26th April 2021
When you have $1 to invest, how do you consider veering away from the tried and tested index? In this blog we’re going to compare returns from Apple to the S&P 500 index. We’re going to look at performance over 1, 5 year periods and then since IPO of Apple.
1 year comparison of Apple vs S&P 500 Index (as of 26th April 2021)

5 year comparison of Apple vs S&P 500 Index (as of 26th April 2021)

Apple, Max time span, vs S&P 500 Index (as of 26th April 2021)

As you can clearly see, Apple wins out over the index on every occasion. So how do the major financial ratios compare when assessing the 2;
Assessment of Apple –
Apple clearly has a structured share buy back plan in place compared to the relatively flat earnings.

As such over the past 5 years Apple’s bucket of distributable Income has increased by circa 26% and at the same time the Number of Shares available has decreased by circa 20%. As such if you were a shareholder for the full 5 years you would have received about 58% of distributable Income growth across that period (i.e. 126%/80%). That equates to about 9% per annum compound interest Income growth.
In the meantime the Apple share price rose from $28.95 at the beginning of 2017 to $133.72 at the end of 2020 – circa 462% increase.
Therefore while we’ve seen a large spike in the share price, it has currently outpaced the earnings leading to a higher Price to Earnings ratio (or P/E ratio). The last time Apple had a P/E ratio at this level was in late 2007 just before the Global Financial Crisis.
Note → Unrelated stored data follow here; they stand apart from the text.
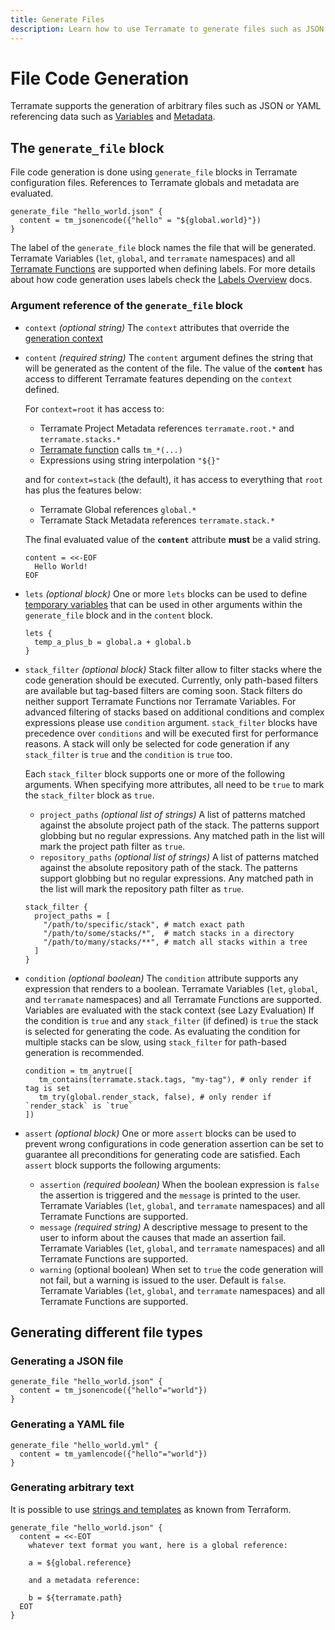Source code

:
 ```yaml
---
title: Generate Files
description: Learn how to use Terramate to generate files such as JSON or YAML.
---
```


# File Code Generation

Terramate supports the generation of arbitrary files such as JSON or YAML referencing data such as
[Variables](../variables/index.md) and [Metadata](../variables/metadata.md).

## The `generate_file` block

File code generation is done using `generate_file` blocks in Terramate configuration files.
References to Terramate globals and metadata are evaluated.

```hcl
generate_file "hello_world.json" {
  content = tm_jsonencode({"hello" = "${global.world}"})
}
```

The label of the `generate_file` block names the file that will be generated.
Terramate Variables (`let`, `global`, and `terramate` namespaces) and all [Terramate Functions](../functions/index.md)
are supported when defining labels. For more details about how code generation uses labels check the [Labels Overview](../../code-generation/index.md#labels) docs.

### Argument reference of the `generate_file` block

- `context` *(optional string)* The `context` attributes that override the [generation context](../../code-generation/index.md#generation-context)
- `content` *(required string)* The `content` argument defines the string that will be generated as the content of the file.
  The value of the **`content`** has access to different Terramate features
  depending on the `context` defined.

  For `context=root` it has access to:

  - Terramate Project Metadata references `terramate.root.*` and `terramate.stacks.*`
  - [Terramate function](../functions/index.md) calls `tm_*(...)`
  - Expressions using string interpolation `"${}"`

  and for `context=stack` (the default), it has access to everything that `root` has plus the features below:

  - Terramate Global references `global.*`
  - Terramate Stack Metadata references `terramate.stack.*`

  The final evaluated value of the **`content`** attribute **must** be a valid string.

  ```hcl
  content = <<-EOF
    Hello World!
  EOF
  ```

- `lets` *(optional block)* One or more `lets` blocks can be used to define [temporary variables](../variables/lets.md)
  that can be used in other arguments within the `generate_file` block and in the `content` block.

  ```hcl
  lets {
    temp_a_plus_b = global.a + global.b
  }
  ```

- `stack_filter` *(optional block)* Stack filter allow to filter stacks where the code generation should be executed.
  Currently, only path-based filters are available but tag-based filters are coming soon. Stack filters do neither support
  Terramate Functions nor Terramate Variables. For advanced filtering of stacks based on additional conditions and complex
  expressions please use `condition` argument. `stack_filter` blocks have precedence over `conditions` and will be executed
  first for performance reasons. A stack will only be selected for code generation if any `stack_filter` is `true` and the
  `condition` is `true` too.

  Each `stack_filter` block supports one or more of the following arguments. When specifying more attributes, all need to
  be `true` to mark the `stack_filter` block as `true`.
  - `project_paths` *(optional list of strings)* A list of patterns matched against the absolute project path of the stack.
  The patterns support globbing but no regular expressions. Any matched path in the list will mark the project path filter as `true`.
  - `repository_paths` *(optional list of strings)* A list of patterns matched against the absolute repository path of the
  stack. The patterns support globbing but no regular expressions. Any matched path in the list will mark the repository path filter as `true`.

  ```hcl
  stack_filter {
    project_paths = [
      "/path/to/specific/stack", # match exact path
      "/path/to/some/stacks/*",  # match stacks in a directory
      "/path/to/many/stacks/**", # match all stacks within a tree
    ]
  }
  ```
- `condition` *(optional boolean)* The `condition` attribute supports any expression that renders to a boolean.
  Terramate Variables (`let`, `global`, and `terramate` namespaces) and all Terramate Functions are supported.
  Variables are evaluated with the stack context (see  Lazy Evaluation)
  If the condition is `true` and any `stack_filter` (if defined) is `true` the stack is selected for generating the code.
  As evaluating the condition for multiple stacks can be slow, using `stack_filter` for path-based generation is recommended.

  ```hcl
  condition = tm_anytrue([
     tm_contains(terramate.stack.tags, "my-tag"), # only render if tag is set
     tm_try(global.render_stack, false), # only render if `render_stack` is `true`
  ])
  ```

- `assert` *(optional block)* One or more `assert` blocks can be used to prevent wrong configurations in code generation
  assertion can be set to guarantee all preconditions for generating code are satisfied.
  Each `assert` block supports the following arguments:
    - `assertion` *(required boolean)* When the boolean expression is `false` the assertion is triggered and the
    `message` is printed to the user. Terramate Variables (`let`, `global`, and `terramate` namespaces) and all
    Terramate Functions are supported.
    - `message` *(required string)* A descriptive message to present to the user to inform about the causes that made an
    assertion fail. Terramate Variables (`let`, `global`, and `terramate` namespaces) and all Terramate Functions are supported.
    - `warning` (optional boolean) When set to `true` the code generation will not fail, but a warning is issued to the user.
    Default is `false`. Terramate Variables (`let`, `global`, and `terramate` namespaces) and all Terramate Functions are supported.

## Generating different file types

### Generating a JSON file

```hcl
generate_file "hello_world.json" {
  content = tm_jsonencode({"hello"="world"})
}
```

### Generating a YAML file

```hcl
generate_file "hello_world.yml" {
  content = tm_yamlencode({"hello"="world"})
}
```

### Generating arbitrary text

It is possible to use [strings and templates](https://www.terraform.io/language/expressions/strings#strings-and-templates) as known from Terraform.

```hcl
generate_file "hello_world.json" {
  content = <<-EOT
    whatever text format you want, here is a global reference:

    a = ${global.reference}

    and a metadata reference:

    b = ${terramate.path}
  EOT
}
```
The below graph shows the PE spike prior to the GFC and the current PE. Based on this information we can start to see that the market is currently placing a lot more future value on Apple compared to the past 12 years. But what’s changed?!

Let’s compare the S&P500 Index’s fundamentals.
Since COVID-19 hit, we’ve seen a hard hit to earnings. This has meant that whilst earnings have dropped off a cliff, the S&P 500 has continued to rise causing a large gap between Price and Earnings. Overtime we can always expect a ‘reversion to the mean’ and at this point to quote the great man Benjamin Graham, in the short term the stock market is a voting machine and in the long term it is a weighing machine.

Whilst it’s true that Earnings have been hit, the market is basically temporarily turning a blind eye to the dip. As such if the earnings dip in the S&P500 continues then we’ll start to see pressure on prices.
Summary:
- Apple has outperformed the S&P500 over all time frames; 1 year, 5 years and over the long term
- Earnings during COVID times have been stable growth for Apple and have hit the S&P500 hard.
- The market has pushed Apple’s share price up over 400% in capital value in the past 5 years, whereas a similar investment in the S&P500 would have only increased a tad over 80%.
- Apple has a structured buy back program in place whereas the S&P 500 is dependent upon all entities deciding on buy backs.
- Apple has a much higher level of market risk compared to the S&P 500 (1 business vs 500 businesses), however for the higher level of risk there is a potential for higher return over the long term.
- Generally both Apple and the S&P 500 are trading a multiples much higher than their historical average Price to Earnings ratio. Caution!
- When you’re looking at 1 company as an investment always ask yourself – will these products (and any future products they have in the pipeline) continue to sell as well as they are selling right now. If you invest in a single company there’s always a risk it’s products may go off the boil – whereas the S&P500 always adjusts for the largest 500 companies in the US.